** AIM OF THE EXERCISE **
Stop at the line containing "4. **Monitor Progress**: Watch": repeat exactly every line of the entries below from the first up to it, plus that line, with pictures omitted.
■ ■ ■
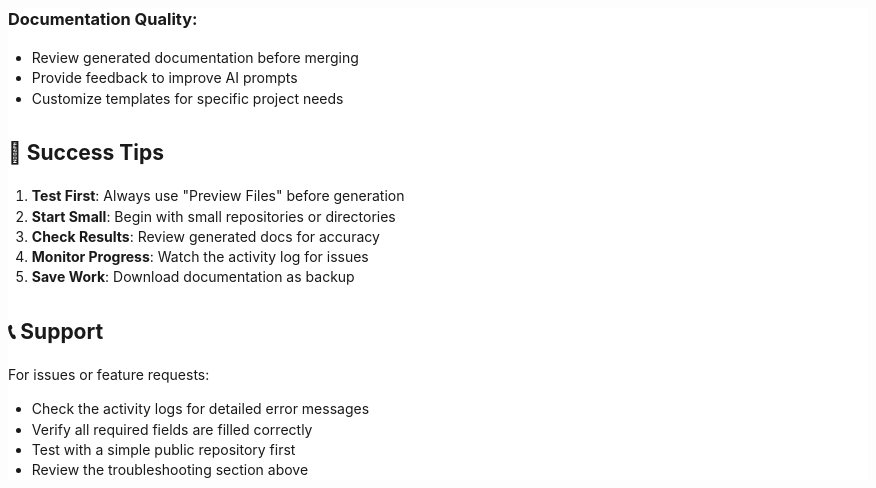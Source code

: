 ### Documentation Quality:
- Review generated documentation before merging
- Provide feedback to improve AI prompts
- Customize templates for specific project needs

## 🎉 Success Tips

1. **Test First**: Always use "Preview Files" before generation
2. **Start Small**: Begin with small repositories or directories
3. **Check Results**: Review generated docs for accuracy
4. **Monitor Progress**: Watch the activity log for issues
5. **Save Work**: Download documentation as backup

## 📞 Support

For issues or feature requests:
- Check the activity logs for detailed error messages
- Verify all required fields are filled correctly
- Test with a simple public repository first
- Review the troubleshooting section above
■ ■ ■
** ANSWER TO THE PROBLEM **
Source code

: ### Documentation Quality:
- Review generated documentation before merging
- Provide feedback to improve AI prompts
- Customize templates for specific project needs

## 🎉 Success Tips

1. **Test First**: Always use "Preview Files" before generation
2. **Start Small**: Begin with small repositories or directories
3. **Check Results**: Review generated docs for accuracy
4. **Monitor Progress**: Watch the activity log for issues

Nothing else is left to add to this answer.